Melbourne’s Scott Pickett tipped to be opening fourth restaurant
Scott Pickett stakes a new Estelle, Sam Aisbett opens in Singapore, Paul Wilson goes to market, and other kitchen gossip.
It’s a long way from High Street, Northcote, to Domain Road, South Yarra. But we understand the journey to be well and truly on for ambitious Melbourne chef/restaurateur Scott Pickett, who is close to signing on a site near the Botanical Hotel for his next restaurant.
Pickett is a firm “no comment” but the next restaurant will probably be another Estelle Bistro. He surely didn’t put on a highly experienced operations manager recently (Anthony Musarra) simply to oversee three smallish restaurants (Estelle by Scott Pickett, Estelle Bistro and St Crispin)? Pickett is one of literally dozens of influential Australian chefs trained by Briton Phil Howard at The Square, in London — an enduring institution of excellence that has attained two Michelin stars for 19 consecutive years. Howard has had a profound influence on Australian restaurant culture over the restaurant’s 25 years. Last week came news that the chef and his business partner, Nigel Platts-Martin, has sold the business to Marlon Abela Restaurant Corporation.
SINGAPORE: Our expat of the week is former Quay head chef Sam Aisbett, who has finally opened his own place, in Singapore. “Whitegrass Restaurant has been open now for six weeks,” says Aisbett via courier pigeon. “Things are going well, people seem to be enjoying it. But it’s a monster — 70 seats.” There’s a Quay-like menu with Japanese accents (Aisbett trained at Tetsuya’s) heavily reliant on Australian ingredients including marron, mountain pepper, desert lime and Tasmanian beef. The local press has been kind. “Whitegrass isn’t just another pass from Down Under peddling roo burgers and fork-pressed avocado,” said Time Out. “The cooking is ambitious and the techniques bear the hallmarks of a pro.” Despite faint praise for desserts, Time Out’s Natasha Hong concluded: “This brand of ingredient-attuned cuisine, refracted through an Australian lens, is still nascent in Singapore — but this first ‘G’day mate’ is pretty damn impressive.”
MELBOURNE: Paul Wilson, chef and all-round food man known on both sides of the Murray, has christened his new baby a month before birth. Wilson & Merchant, at the Prahran Market, will have a bistro, produce store and wine bar, and is the big man’s first solo business venture. Wilson has put on chef Dave Marshall to head up the kitchen team, a former Wilson colleague at Melbourne Pub Group and The Botanical with La Tante Claire (London), Bistrode and The French Saloon on his CV. “Marshall is one of the most modest and hardest working, naturally talented cooks I’ve had the pleasure of working with,” says Wilson. “(He) will support our endeavours to hit the ground running with consistent and delicious seasonal food.” Here’s hoping.

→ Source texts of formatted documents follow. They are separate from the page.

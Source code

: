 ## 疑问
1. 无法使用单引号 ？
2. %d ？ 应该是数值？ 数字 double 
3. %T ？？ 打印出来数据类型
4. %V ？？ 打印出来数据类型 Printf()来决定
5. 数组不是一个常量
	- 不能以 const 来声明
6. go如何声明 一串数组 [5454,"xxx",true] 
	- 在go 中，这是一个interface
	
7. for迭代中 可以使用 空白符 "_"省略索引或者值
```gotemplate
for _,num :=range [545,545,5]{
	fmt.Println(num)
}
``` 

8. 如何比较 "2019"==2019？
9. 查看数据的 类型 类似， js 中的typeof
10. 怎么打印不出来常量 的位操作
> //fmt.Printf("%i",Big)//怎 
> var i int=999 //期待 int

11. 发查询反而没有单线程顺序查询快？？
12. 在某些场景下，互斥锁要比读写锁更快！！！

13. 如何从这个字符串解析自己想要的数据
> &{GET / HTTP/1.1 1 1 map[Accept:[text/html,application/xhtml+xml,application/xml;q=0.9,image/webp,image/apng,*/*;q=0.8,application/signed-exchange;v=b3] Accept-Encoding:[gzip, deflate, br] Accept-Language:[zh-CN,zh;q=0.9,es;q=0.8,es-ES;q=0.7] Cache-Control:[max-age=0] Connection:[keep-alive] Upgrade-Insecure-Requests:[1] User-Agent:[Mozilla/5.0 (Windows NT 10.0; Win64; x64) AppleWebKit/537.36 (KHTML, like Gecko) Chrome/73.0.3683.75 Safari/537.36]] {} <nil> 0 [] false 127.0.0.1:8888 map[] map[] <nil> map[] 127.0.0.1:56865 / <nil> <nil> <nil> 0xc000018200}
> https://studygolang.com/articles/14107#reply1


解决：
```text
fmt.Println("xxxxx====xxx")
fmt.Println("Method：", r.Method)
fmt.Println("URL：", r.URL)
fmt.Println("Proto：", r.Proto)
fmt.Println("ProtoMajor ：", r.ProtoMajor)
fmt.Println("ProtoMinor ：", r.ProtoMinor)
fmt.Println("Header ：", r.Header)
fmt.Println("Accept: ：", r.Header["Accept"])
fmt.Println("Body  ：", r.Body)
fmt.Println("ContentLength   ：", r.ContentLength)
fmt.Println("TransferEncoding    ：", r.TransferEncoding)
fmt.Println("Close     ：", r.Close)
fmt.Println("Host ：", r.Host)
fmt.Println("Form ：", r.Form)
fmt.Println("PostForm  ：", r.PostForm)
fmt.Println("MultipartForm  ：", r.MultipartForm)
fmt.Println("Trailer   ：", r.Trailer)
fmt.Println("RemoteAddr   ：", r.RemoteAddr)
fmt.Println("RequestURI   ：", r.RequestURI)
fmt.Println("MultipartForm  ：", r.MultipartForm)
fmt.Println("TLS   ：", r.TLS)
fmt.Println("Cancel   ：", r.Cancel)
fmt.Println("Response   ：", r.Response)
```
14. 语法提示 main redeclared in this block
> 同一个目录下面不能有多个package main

MELBOURNE: Less comforting news for another Melbourne Pub Group alumnus, chef Stephen Burke, who left as executive chef in January to join another much bigger pub company, Sand Hill Road. Short season. “Unfortunately Stephen has since left the group,” said a Sand Hill spokesman last week, “with Stephen respectfully foreseeing a difference in desired direction for the food operations of the business.” Creative differences, as they say in rock ’n’ roll. SHR’s imminent major project is a four-storey pub on the former Rosati site, in Melbourne’s Flinders Lane.

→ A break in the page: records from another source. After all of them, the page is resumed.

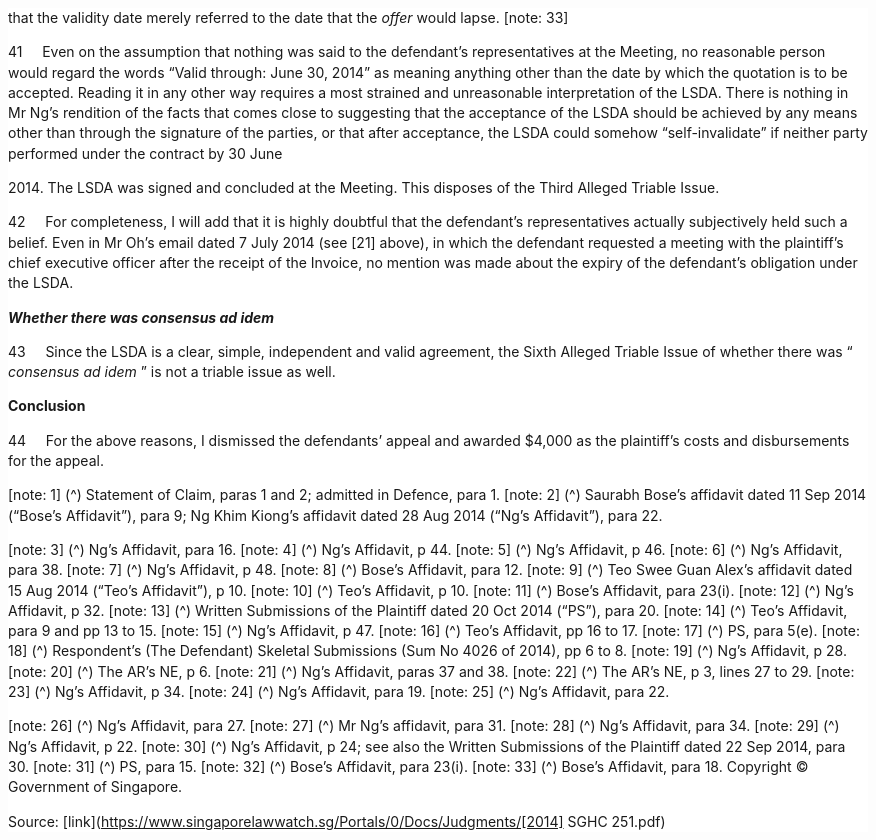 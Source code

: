 that the validity date merely referred to the date that the _offer_ would lapse. [note: 33] 

41     Even on the assumption that nothing was said to the defendant’s representatives at the Meeting, no reasonable person would regard the words “Valid through: June 30, 2014” as meaning anything other than the date by which the quotation is to be accepted. Reading it in any other way requires a most strained and unreasonable interpretation of the LSDA. There is nothing in Mr Ng’s rendition of the facts that comes close to suggesting that the acceptance of the LSDA should be achieved by any means other than through the signature of the parties, or that after acceptance, the LSDA could somehow “self-invalidate” if neither party performed under the contract by 30 June 

2014\. The LSDA was signed and concluded at the Meeting. This disposes of the Third Alleged Triable Issue. 

42     For completeness, I will add that it is highly doubtful that the defendant’s representatives actually subjectively held such a belief. Even in Mr Oh’s email dated 7 July 2014 (see [21] above), in which the defendant requested a meeting with the plaintiff’s chief executive officer after the receipt of the Invoice, no mention was made about the expiry of the defendant’s obligation under the LSDA. 

**_Whether there was consensus ad idem_** 

43     Since the LSDA is a clear, simple, independent and valid agreement, the Sixth Alleged Triable Issue of whether there was “ _consensus ad idem_ ” is not a triable issue as well. 

**Conclusion** 

44     For the above reasons, I dismissed the defendants’ appeal and awarded $4,000 as the plaintiff’s costs and disbursements for the appeal. 

[note: 1] (^) Statement of Claim, paras 1 and 2; admitted in Defence, para 1. [note: 2] (^) Saurabh Bose’s affidavit dated 11 Sep 2014 (“Bose’s Affidavit”), para 9; Ng Khim Kiong’s affidavit dated 28 Aug 2014 (“Ng’s Affidavit”), para 22. 


[note: 3] (^) Ng’s Affidavit, para 16. [note: 4] (^) Ng’s Affidavit, p 44. [note: 5] (^) Ng’s Affidavit, p 46. [note: 6] (^) Ng’s Affidavit, para 38. [note: 7] (^) Ng’s Affidavit, p 48. [note: 8] (^) Bose’s Affidavit, para 12. [note: 9] (^) Teo Swee Guan Alex’s affidavit dated 15 Aug 2014 (“Teo’s Affidavit”), p 10. [note: 10] (^) Teo’s Affidavit, p 10. [note: 11] (^) Bose’s Affidavit, para 23(i). [note: 12] (^) Ng’s Affidavit, p 32. [note: 13] (^) Written Submissions of the Plaintiff dated 20 Oct 2014 (“PS”), para 20. [note: 14] (^) Teo’s Affidavit, para 9 and pp 13 to 15. [note: 15] (^) Ng’s Affidavit, p 47. [note: 16] (^) Teo’s Affidavit, pp 16 to 17. [note: 17] (^) PS, para 5(e). [note: 18] (^) Respondent’s (The Defendant) Skeletal Submissions (Sum No 4026 of 2014), pp 6 to 8. [note: 19] (^) Ng’s Affidavit, p 28. [note: 20] (^) The AR’s NE, p 6. [note: 21] (^) Ng’s Affidavit, paras 37 and 38. [note: 22] (^) The AR’s NE, p 3, lines 27 to 29. [note: 23] (^) Ng’s Affidavit, p 34. [note: 24] (^) Ng’s Affidavit, para 19. [note: 25] (^) Ng’s Affidavit, para 22. 


[note: 26] (^) Ng’s Affidavit, para 27. [note: 27] (^) Mr Ng’s affidavit, para 31. [note: 28] (^) Ng’s Affidavit, para 34. [note: 29] (^) Ng’s Affidavit, p 22. [note: 30] (^) Ng’s Affidavit, p 24; see also the Written Submissions of the Plaintiff dated 22 Sep 2014, para 30. [note: 31] (^) PS, para 15. [note: 32] (^) Bose’s Affidavit, para 23(i). [note: 33] (^) Bose’s Affidavit, para 18. Copyright © Government of Singapore. 


Source: [link](https://www.singaporelawwatch.sg/Portals/0/Docs/Judgments/[2014] SGHC 251.pdf)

ADELAIDE: One of this city’s more forward-thinking young food and wine entrepreneurs, Josh Baker, is about to open his next venture. Baker, best known for founding Coffee Branch and collaborating with partners at Clever Little Tailor and, more recently, Pink Moon Saloon, has teamed with chef Stuart Wesson for Whistle and Flute, in the suburb of Greenhill. Wesson was 2012 Electrolux Appetite for Excellence Young Chef of the Year. He says: “Food is a bit hard to pin down to one category. It’s really just food that I want to eat; generous serves, nice bright zingy flavours, lots of crunchy textures and layers of spice, heaps and heaps of fresh herbs and lettuces, dabbling with Thai and Chinese flavours, then some Middle Eastern as well.” They open on April 4.